Lastly, since the rebates are for drugs regardless of payor, the rebate program may impact payor billing and reimbursement, particularly Medicaid. Unless states change their billing requirements, which is unlikely to happen quickly, CEs could lose out on reimbursement from Medicaid agencies. HRSA does not address Medicaid billing impacts or how this rebate program will interact with state statutes and regulations. CEs will need to analyze state Medicaid regulations to determine how best to bill for these drugs and coordinate with the state agencies to avoid duplicate discounts or no discount at all.
3. Third Party IT Software Risks
HRSA’s announcement permits manufacturers to choose which IT platform it uses to collect the data for the rebates but does not address any security or privacy risks that CEs will face. Currently, IT software that manufacturers are imposing on CEs have terms and conditions that conflict with HIPAA requirements and require the CEs to endure all liability. Some of the data elements being requested are considered PHI (e.g., RX number and date of service), so CEs need to analyze the risks associated with using these software systems before submitting data. HRSA should clearly state why these exercises are HIPAA compliant, what HIPAA authorization applies to the data submission, and require manufacturers and their IT platform vendors to hold covered entities harmless for data breaches and other data-related issues since this program is not voluntary for covered entities.

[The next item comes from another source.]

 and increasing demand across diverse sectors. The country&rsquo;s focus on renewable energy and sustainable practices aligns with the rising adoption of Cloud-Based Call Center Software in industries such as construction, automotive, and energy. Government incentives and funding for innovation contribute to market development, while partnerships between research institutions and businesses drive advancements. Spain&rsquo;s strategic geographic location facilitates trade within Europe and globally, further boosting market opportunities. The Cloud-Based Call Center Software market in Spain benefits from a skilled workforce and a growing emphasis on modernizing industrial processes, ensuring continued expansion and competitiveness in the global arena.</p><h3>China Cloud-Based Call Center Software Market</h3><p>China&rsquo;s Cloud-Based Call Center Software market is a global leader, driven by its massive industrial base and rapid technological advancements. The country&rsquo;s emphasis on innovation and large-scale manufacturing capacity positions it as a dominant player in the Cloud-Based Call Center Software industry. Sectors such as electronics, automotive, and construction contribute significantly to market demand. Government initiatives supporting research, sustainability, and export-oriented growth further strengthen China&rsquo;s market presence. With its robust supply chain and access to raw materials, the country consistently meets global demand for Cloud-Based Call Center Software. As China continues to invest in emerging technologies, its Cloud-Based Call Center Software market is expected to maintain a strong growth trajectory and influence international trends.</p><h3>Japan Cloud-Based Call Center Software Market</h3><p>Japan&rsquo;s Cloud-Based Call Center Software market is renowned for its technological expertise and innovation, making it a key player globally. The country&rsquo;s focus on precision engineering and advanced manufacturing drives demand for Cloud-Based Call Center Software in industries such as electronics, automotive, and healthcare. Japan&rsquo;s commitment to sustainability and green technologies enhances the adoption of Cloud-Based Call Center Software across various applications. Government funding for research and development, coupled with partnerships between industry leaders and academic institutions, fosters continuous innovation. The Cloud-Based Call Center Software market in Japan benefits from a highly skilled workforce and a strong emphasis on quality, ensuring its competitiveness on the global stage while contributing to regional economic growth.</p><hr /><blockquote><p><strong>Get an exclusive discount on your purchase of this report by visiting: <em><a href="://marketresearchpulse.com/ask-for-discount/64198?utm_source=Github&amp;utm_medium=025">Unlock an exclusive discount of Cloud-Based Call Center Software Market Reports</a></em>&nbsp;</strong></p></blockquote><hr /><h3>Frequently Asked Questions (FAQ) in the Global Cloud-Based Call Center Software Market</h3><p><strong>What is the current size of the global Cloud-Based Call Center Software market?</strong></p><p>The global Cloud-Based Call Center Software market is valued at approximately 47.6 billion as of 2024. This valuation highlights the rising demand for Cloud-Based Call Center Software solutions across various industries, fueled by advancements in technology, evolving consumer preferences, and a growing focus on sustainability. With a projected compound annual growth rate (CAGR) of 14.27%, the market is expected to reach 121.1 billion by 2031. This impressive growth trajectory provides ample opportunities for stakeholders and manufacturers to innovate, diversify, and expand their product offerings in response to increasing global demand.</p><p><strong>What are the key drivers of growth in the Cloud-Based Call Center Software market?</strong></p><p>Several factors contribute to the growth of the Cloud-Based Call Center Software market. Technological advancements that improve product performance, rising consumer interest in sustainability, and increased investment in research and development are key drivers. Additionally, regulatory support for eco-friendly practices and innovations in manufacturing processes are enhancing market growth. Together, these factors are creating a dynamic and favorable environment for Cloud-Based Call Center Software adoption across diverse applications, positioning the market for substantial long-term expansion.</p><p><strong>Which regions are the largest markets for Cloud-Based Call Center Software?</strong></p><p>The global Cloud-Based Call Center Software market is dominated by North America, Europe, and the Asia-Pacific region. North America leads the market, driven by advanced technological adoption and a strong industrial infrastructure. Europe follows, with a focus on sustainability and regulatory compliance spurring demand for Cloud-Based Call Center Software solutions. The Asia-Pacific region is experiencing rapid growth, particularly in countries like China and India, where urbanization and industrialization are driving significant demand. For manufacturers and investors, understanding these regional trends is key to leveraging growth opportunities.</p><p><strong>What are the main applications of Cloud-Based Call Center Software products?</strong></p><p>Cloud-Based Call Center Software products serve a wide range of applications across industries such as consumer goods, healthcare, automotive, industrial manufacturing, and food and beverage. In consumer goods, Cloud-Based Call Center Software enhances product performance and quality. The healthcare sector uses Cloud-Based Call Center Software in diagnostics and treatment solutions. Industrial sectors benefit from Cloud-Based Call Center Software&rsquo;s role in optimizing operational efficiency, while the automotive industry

Drug manufacturers are making a choice to convert a longstanding discount program into a rebate program. HRSA should consider that fact very carefully and issue more balanced rules around the 340B rebate pilot so liability for errors largely shifts to the manufacturers.
CEs and related stakeholders must remember that dispute resolution options are extremely limited in the 340B space. As a reminder, there is no private right of action for 340B program violations including overcharges (soon to be denied rebates) by manufacturers. Given these limited rights, a proactive approach is critical.